Rising stars in the field of harnessing solar energy are perovskite solar cells, so named because they use a class of crystal structures like those found in the mineral known as perovskite. The perovskite-structured compound within these solar cells is most commonly a hybrid organic-inorganic lead halide-based material.
About a decade ago, scientists began to study these crystal structures for use in solar cells and over the years have increased their solar energy conversion efficiency.
The perovskite-structured crystals pull energy from different colours of light while silicon panels, by comparison, make electricity from a narrow band of light. The process for making perovskite solar cells is also cheaper and more environmentally friendly than silicon. Perovskite panels are over 25% efficient compared to the 13%-17% for conventional panels.
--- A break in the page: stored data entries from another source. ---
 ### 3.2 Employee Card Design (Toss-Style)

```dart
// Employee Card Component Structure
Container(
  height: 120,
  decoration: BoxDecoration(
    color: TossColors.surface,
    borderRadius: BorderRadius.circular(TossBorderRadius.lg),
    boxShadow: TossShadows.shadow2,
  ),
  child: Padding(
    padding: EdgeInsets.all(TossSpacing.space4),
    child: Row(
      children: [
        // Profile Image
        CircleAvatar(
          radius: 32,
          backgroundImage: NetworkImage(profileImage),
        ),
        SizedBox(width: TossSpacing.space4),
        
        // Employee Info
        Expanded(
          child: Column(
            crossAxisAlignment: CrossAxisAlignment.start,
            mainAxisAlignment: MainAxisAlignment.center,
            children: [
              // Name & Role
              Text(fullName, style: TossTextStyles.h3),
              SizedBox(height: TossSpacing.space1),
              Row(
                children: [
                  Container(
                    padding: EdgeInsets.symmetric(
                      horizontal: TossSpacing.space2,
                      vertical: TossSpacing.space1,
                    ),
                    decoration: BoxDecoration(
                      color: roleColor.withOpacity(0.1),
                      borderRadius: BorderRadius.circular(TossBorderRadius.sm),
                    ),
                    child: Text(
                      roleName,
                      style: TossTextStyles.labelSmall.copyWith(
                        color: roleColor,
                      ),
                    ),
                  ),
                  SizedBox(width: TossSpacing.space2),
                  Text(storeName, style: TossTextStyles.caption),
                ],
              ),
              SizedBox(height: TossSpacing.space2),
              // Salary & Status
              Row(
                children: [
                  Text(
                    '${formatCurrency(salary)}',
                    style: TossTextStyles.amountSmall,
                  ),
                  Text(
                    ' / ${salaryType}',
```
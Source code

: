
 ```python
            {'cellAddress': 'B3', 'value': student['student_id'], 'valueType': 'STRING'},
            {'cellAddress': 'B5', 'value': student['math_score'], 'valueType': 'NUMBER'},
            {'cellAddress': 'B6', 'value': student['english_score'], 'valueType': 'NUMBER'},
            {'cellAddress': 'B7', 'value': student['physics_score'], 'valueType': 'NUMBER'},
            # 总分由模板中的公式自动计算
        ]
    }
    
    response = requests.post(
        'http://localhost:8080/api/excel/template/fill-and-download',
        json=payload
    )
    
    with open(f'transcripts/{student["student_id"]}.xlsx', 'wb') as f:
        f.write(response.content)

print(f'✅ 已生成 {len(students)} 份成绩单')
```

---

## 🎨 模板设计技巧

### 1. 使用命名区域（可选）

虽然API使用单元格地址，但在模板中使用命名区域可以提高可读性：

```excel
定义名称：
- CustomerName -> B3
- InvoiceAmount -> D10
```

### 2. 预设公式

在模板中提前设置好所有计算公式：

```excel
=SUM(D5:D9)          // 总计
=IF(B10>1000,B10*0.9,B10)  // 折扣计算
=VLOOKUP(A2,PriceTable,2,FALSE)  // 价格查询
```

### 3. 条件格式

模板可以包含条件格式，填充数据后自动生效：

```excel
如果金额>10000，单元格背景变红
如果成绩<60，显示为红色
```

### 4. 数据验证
Traditional silicon solar cells are produced with precise processes using high temperatures, while perovskites cells can be made using room-temperature chemical solutions. However, one major challenge is the use of lead. Most top-performing hybrid perovskite solar cells contain water-soluble lead, raising concerns over potential leakage from damaged cells and creating a major environmental disaster.
If this problem can be addressed, the perovskite-based technology holds transformational potential for rapid terawatt-scale solar deployment.
Perovskite is a calcium titanium oxide mineral, with the chemical formula CaTiO3. The mineral was discovered in the Ural Mountains of Russia by Gustav Rose in 1839 and is named after Russian mineralogist Lev Perovski (1792–1856).